Em Cuba, um médico de família atende, no máximo, 1.500 pessoas, moradoras do mesmo bairro que o médico. No Brasil, esse número chega a 4.000 pessoas. Além disso, 100% da população cubana é coberta pela APS.
Relatório da Organização Pan-Americana da Saúde (OPAS) apresenta as experiências da Estratégia Saúde da Família nos municípios pernambucanos de Águas Belas, Ouricuri e Vitória de Santo Antão, com o protagonismo de médicas e médicos cubanos pelo Programa Mais Médicos (PMM). Pernambuco é o terceiro estado brasileiro — empatado com o Maranhão — que mais recebeu médicos pelo programa.
Segundo o estudo, em 2015, Pernambuco possuía 137 municípios onde estavam presentes médicas e médicos cooperados, distribuídos por todas as regiões do estado. "O PMM contribuiu com o provimento de profissionais em regiões desassistidas e com população em situação de vulnerabilidade, como é o caso dos municípios de pequeno e médio porte visitados, principalmente em áreas rurais, ribeirinhas e quilombolas. Possibilitou, dessa maneira, a inserção de médicos em municípios que não conseguiam atrair profissionais, seja por sua condição social e geográfica, seja pela incapacidade de promoverem políticas públicas exitosas de atração e fixação desses profissionais, problemas vivenciados anteriormente ao PMM".
Daniela, que atualmente é preceptora na Universidade Federal do Estado do Rio de Janeiro (UNIRIO) e na Universidade Federal do Rio de Janeiro (UFRJ), afirma que a medicina no Brasil é mercantilista e, automaticamente, muito classista. Segundo ela, isso acaba fazendo com que o paciente seja visto como um cliente.

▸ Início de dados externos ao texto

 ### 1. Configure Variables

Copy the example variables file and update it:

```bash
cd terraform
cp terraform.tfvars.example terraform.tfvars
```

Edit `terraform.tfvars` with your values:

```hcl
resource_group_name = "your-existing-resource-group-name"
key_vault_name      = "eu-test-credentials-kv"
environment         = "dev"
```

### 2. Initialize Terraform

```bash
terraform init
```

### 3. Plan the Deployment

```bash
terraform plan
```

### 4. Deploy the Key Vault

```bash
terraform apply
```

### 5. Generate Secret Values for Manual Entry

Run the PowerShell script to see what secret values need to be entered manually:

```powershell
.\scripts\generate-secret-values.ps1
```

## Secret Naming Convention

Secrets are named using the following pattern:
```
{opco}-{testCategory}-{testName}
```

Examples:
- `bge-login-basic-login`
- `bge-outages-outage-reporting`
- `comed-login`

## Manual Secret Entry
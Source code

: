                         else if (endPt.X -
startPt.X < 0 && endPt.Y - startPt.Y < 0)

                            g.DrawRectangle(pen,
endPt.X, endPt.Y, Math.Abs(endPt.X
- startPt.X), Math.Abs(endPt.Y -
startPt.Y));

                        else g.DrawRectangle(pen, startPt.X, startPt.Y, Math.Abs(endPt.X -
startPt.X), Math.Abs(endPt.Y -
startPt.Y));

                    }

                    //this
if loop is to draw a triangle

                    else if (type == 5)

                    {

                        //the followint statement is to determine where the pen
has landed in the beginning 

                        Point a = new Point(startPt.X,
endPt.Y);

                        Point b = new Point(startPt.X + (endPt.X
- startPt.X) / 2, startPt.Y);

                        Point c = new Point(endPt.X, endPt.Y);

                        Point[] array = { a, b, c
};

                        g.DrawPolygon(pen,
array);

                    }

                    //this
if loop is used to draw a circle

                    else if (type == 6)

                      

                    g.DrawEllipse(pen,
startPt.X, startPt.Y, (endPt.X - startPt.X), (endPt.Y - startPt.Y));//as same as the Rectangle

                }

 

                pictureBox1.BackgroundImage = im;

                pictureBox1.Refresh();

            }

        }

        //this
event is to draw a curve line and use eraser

"A maioria dos médicos cubanos que vieram para o Brasil são negros, como a maior parte da população cubana, e o médico brasileiro não está acostumado a ver pessoas negras de jaleco atendendo como médicos. De certa maneira, o paciente também foi convidado a quebrar esses paradigmas porque ele também está acostumado a ver no médico brasileiro uma figura que representa outra classe social", explica.
Democracia política: "Vai para Cuba!"
Em Cuba, a classe dominante não é a burguesia, mas o povo que gere o Estado e os meios de produção, destaca Mergulhão. Ele afirma que Cuba vive uma democracia socialista e política, onde a representação política é o poder popular.

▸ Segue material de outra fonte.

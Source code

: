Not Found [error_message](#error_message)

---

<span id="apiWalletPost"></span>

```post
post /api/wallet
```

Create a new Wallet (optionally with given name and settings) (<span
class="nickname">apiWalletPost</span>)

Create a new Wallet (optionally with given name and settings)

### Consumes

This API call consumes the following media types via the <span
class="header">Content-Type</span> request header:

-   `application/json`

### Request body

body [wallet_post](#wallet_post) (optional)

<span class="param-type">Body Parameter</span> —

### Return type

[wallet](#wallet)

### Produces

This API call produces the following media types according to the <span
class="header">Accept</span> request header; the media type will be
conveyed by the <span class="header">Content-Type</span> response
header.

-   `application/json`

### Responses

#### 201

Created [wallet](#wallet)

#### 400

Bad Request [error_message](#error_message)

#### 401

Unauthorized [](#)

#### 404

"Com um traço político bastante distintivo do nosso, além da produção ter base social e da economia ser planificada, o funcionamento político em Cuba é bem diferente do Brasil porque obedece os critérios socialistas. O objetivo do socialismo é fazer com que as pessoas se incorporem cada vez mais as decisões políticas e que elas não fiquem restritas a um grupo pequeno de pessoas".
Mergulhão ainda comenta sobre o ódio a Cuba. O professor atribui o fenômeno a um anticomunismo disseminado pela televisão, em que países que fogem da lógica societária e de mercado dos Estados Unidos se tornam inimigos.
"Então, o ódio fica por isso: primeiro, existe uma desinformação muito forte e os meios de comunicação só passam o pior de países como Cuba. São poucos os programas, inclusive, das grandes redes de comunicação que tentam fazer uma análise justa", finaliza.